The company’s continued status as a US systemically important financial institution – as decreed by the US Financial Stability Oversight Council – and global systemically important insurer – as determined by the supranational Financial Stability Board – has elevated the discipline of operational risk management to the utmost importance.

Indeed, taming op risk is considered so essential to AIG’s post-financial crisis development that senior management wanted every single employee to be included in the firm’s op risk control function: that’s over 50,000 employees in over 80 countries and jurisdictions.

Enter the Raise Your Hand programme, introduced in 2015 and rolled out company-wide in 2016. Its objective: to provide all employees with the awareness, training and resources to help them call attention to any op risk issues and in turn increase the reporting of potential loss events and vulnerabilities in the firm’s op risk framework. 

Gus Ortega, head of corporate operational risk management, was one of the senior managers charged with launching the initiative. “All employees have the potential to identify and address risks; all should be part of the solution, and all should feel free to report an event without fear of reprisal,” is how he describes the philosophy underpinning Raise Your Hand.

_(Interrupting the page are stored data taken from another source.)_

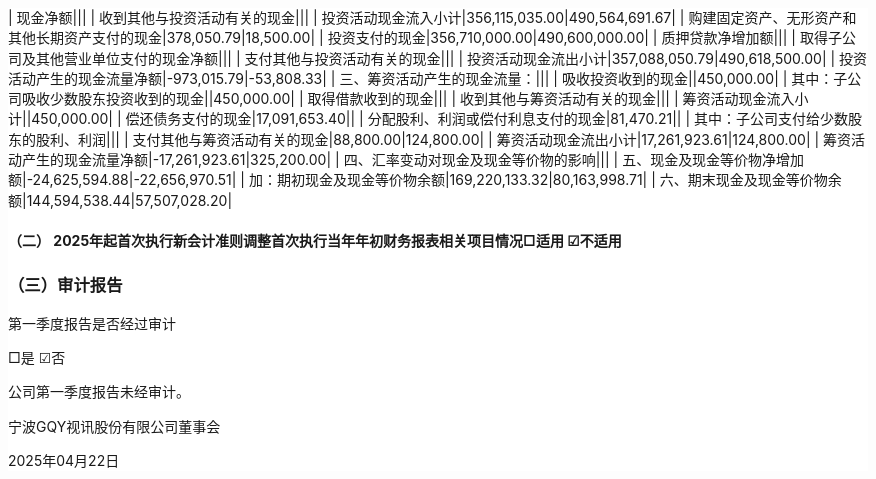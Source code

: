 | 现金净额|||
| 收到其他与投资活动有关的现金|||
| 投资活动现金流入小计|356,115,035.00|490,564,691.67|
| 购建固定资产、无形资产和其他长期资产支付的现金|378,050.79|18,500.00|
| 投资支付的现金|356,710,000.00|490,600,000.00|
| 质押贷款净增加额|||
| 取得子公司及其他营业单位支付的现金净额|||
| 支付其他与投资活动有关的现金|||
| 投资活动现金流出小计|357,088,050.79|490,618,500.00|
| 投资活动产生的现金流量净额|-973,015.79|-53,808.33|
| 三、筹资活动产生的现金流量：|||
| 吸收投资收到的现金||450,000.00|
| 其中：子公司吸收少数股东投资收到的现金||450,000.00|
| 取得借款收到的现金|||
| 收到其他与筹资活动有关的现金|||
| 筹资活动现金流入小计||450,000.00|
| 偿还债务支付的现金|17,091,653.40||
| 分配股利、利润或偿付利息支付的现金|81,470.21||
| 其中：子公司支付给少数股东的股利、利润|||
| 支付其他与筹资活动有关的现金|88,800.00|124,800.00|
| 筹资活动现金流出小计|17,261,923.61|124,800.00|
| 筹资活动产生的现金流量净额|-17,261,923.61|325,200.00|
| 四、汇率变动对现金及现金等价物的影响|||
| 五、现金及现金等价物净增加额|-24,625,594.88|-22,656,970.51|
| 加：期初现金及现金等价物余额|169,220,133.32|80,163,998.71|
| 六、期末现金及现金等价物余额|144,594,538.44|57,507,028.20|  

#### （二） 2025年起首次执行新会计准则调整首次执行当年年初财务报表相关项目情况□适用 ☑不适用  

### （三）审计报告  

第一季度报告是否经过审计  

□是 ☑否  

公司第一季度报告未经审计。  

宁波GQY视讯股份有限公司董事会  

2025年04月22日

“It has created a culture of accountability and empowerment, which has helped us to be more proactive risk managers. You can put all the sophisticated tools and programmes in place, but if you don’t have active use from the business you are going nowhere. Raise Your Hand is the support system we have been striving towards,” he says.

That business line buy-in was secured with the help of operational risk executives Lou McNeal and Sid Medappa, who agreed risk management has shifted from an effort undertaken by a distinct group to an ongoing practice that all employees with all types of responsibilities exercise. Raise Your Hand was also sponsored by AIG’s chief risk officer, Alessa Quane, and chief operating officer, Jeff Hurd, so each operating unit had skin in the game.

The initiative consists of two components: an educational programme to impress on AIG employees their responsibilities as op risk controllers; and an addition to the firm’s GRC (governance, risk and compliance) tool to allow employee-identified data to be easily reported and catalogued.

Implementation was no easy feat. AIG had to compile its own e-learning platform on operational risk and distribute this across every layer of the organisation with classroom training sessions for select functions and mandatory e-learning for all. Ortega also oversaw the training and deployment of over 1,000 risk event co-ordinators to act as advocates for Raise Your Hand. No part of the business was exempt from the programme and no one was given a pass on the training.

Ortega explains that this education of the workforce was needed before opening up the GRC system to their inputs, otherwise the tool would have been swamped with more noise than signal.

“When you open the gate, you expect a significant amount of items to come in. So before that, we wanted a disciplined workforce. That has manifested itself in a new risk culture where events are reported without any level of fear, where we have become a learning organisation,” he says. 

Ortega reports that, as a consequence of Raise Your Hand, in 2016 almost twice as many risk events were reported to the op risk function than in 2015.

“Our risk profile hasn’t changed – but our understanding of where the risks are coming from has,” he says. 

The initiative is also already saving the firm from potential op risk losses. For example, Ortega explains members of AIG’s control function used the Raise Your Hand reporting system earlier this year to implement additional testing protocols related to the launch of a new change management system.

“Some issues and operational risk exposures may not have been captured without Raise Your Hand and we may have incurred operational risk losses otherwise,” says Ortega. 

Information shared thanks to the Raise Your Hand initiative has allowed AIG to optimise risk management when undertaking new systems roll-out, process changes and redesign. It has also increased the firm’s general understanding of its risk sensitivities, enabling it to minimise operational disruptions and keep business activities running smoothly.

“It’s been a major culture shift that has shown many rewards,” says Ortega.